Modo de Lectura

La lectura de este blog debe realizarse de ABAJO HACIA ARRIBA, para poder seguir la historia, puesto que, cada nueva historia completa la anterior.

11 dic. 2009

Alexander y el oído músical.

Crack....Crack....Crack.... Era una mala pregunta para hacerle a un marido infiel. No, no por su condición de infiel.

Crack.....Crack....Crack.... Y un silencio avenia a la situación real. Un silencio de ultratumba. En la otra esquina de la habitación Margot sonreía ante la pregunta de la ingenua esposa.

_¿Cómo crees que suenan los huesos a partirce?
Alexander la miró con la cara que pondría un cirujano si alguién le preguntase ¿De que lado está el corazón?

_ Los huesos al partirce suenan crack, crack, crack. -dijo jugando con sus dedos sobre un cuello imagínario-
_ ¿Cómo el crinch de un cristal cuando se rompe?
_ No, sólo Crack. Y luego de cierto tiempo y dependiendo donde presiones, también puedes pararle el corazón a alguien.

Alexander sonrió ante la ingeniudad de la esposa.

7 dic. 2009

Baldwing y las decisiones díficiles.


Baldwing volvia a su hogar, su ropa pesaba demasiado y es que la lluvia lo habia golpeado salvajemente. Al dejar su paraguas la desolación de su claustro fué absoluta. Habia unos temitas que empezaban a darle golpecitos finos en la sien. ¿Acaso llegó la hora de sacarlos de ahi?.
Baldwing discutia esto con su cigarro y Buenos Aires tan hostill le doblegaba su repudio encandilandolo con las luces.

Es que Baldwing no sólo es un cínico, es un genio en proceso.

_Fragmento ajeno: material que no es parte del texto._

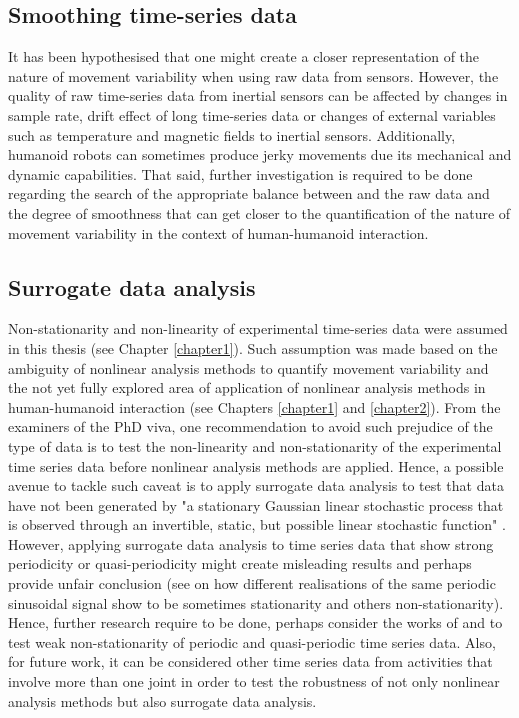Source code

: \subsection*{Smoothing time-series data}
It has been hypothesised that one might create a closer 
representation of the nature of movement variability 
when using raw data from sensors.
However, the quality of raw time-series data from inertial
sensors can be affected by changes in sample rate, 
drift effect of long time-series data 
or changes of external variables such as 
temperature and magnetic fields to inertial sensors. 
Additionally, humanoid robots can sometimes produce
jerky movements due its mechanical and dynamic capabilities.
That said, further investigation is required to be done
regarding the search of the appropriate balance between 
and the raw data and the degree of smoothness 
that can get closer to the quantification of the nature of 
movement variability in the context of 
human-humanoid interaction. 

\subsection*{Surrogate data analysis}
Non-stationarity and non-linearity of experimental time-series data 
were assumed in this thesis 
(see Chapter \ref{chapter1}).
Such assumption was made based on the ambiguity of 
nonlinear analysis methods to quantify movement variability
and the not yet fully explored area of application of nonlinear analysis 
methods in human-humanoid interaction
(see Chapters \ref{chapter1} and \ref{chapter2}). 
From the examiners of the PhD viva, 
one recommendation to avoid such prejudice of the type of data  
is to test the non-linearity and non-stationarity  
of the experimental time series data before nonlinear analysis 
methods are applied.
Hence, a possible avenue to tackle such caveat 
is to apply surrogate data analysis to test that 
data have not been generated by "a stationary Gaussian linear
stochastic process that is observed through an invertible,
static, but possible linear stochastic function" 
\citep[p. 2]{schreiber2000}.
However, applying surrogate data analysis to time series data 
that show strong periodicity or quasi-periodicity 
might create misleading results and perhaps provide unfair 
conclusion 
(see 
on how different realisations of the same periodic sinusoidal signal 
show to be sometimes stationarity and others non-stationarity).
Hence, further research require to be done,
perhaps consider the works of 
\cite{stam1998} and  \cite{small2002}
to test weak non-stationarity 
of periodic and quasi-periodic time series data.
Also, for future work, 
it can be considered other time series data from 
activities that involve more than one joint 
in order to test the robustness of 
not only nonlinear analysis methods but 
also surrogate data analysis.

Salió apabullado de su propio hedor a soledad. Un viejo punto turístico de la ciudad fué el celoso guardían de su hundimiento espiritual en ese fango espeso de la demencia.
 Las luces bailaban entre la lluvia, esquivando las gotas y dispuestos a no mojarse los hazes muchas veces morian refraccionandoce.
Se sentó frente al teatrillo callejero y esperó la salida de los artístas.  Una señorita vestida de bailarina se le acercó con ojos pardos y serenos, quizás los más serenos que Baldwing vió alguna vez. Una cortina tenue de olor a marihuana provenia de algún sitio.  Las carcajadas psicodelícas invaideron a Baldwing de un horror de pesadilla de niños.

_ Señor, hoy no hay función.

Baldwing la miró a los ojos y saludando cortesmente salió a encontrarse con la lluvia, convencido de que el teatrillo le habia dado la mejor función de todas. Ahora tenía algo que no podía guardar en su caja. Una mirada, ruido de carcajadas y un espeso olor a marihuana sobre los adoquines de Buenos Aires.  Y sin embargo se sentía feliz, como nunca.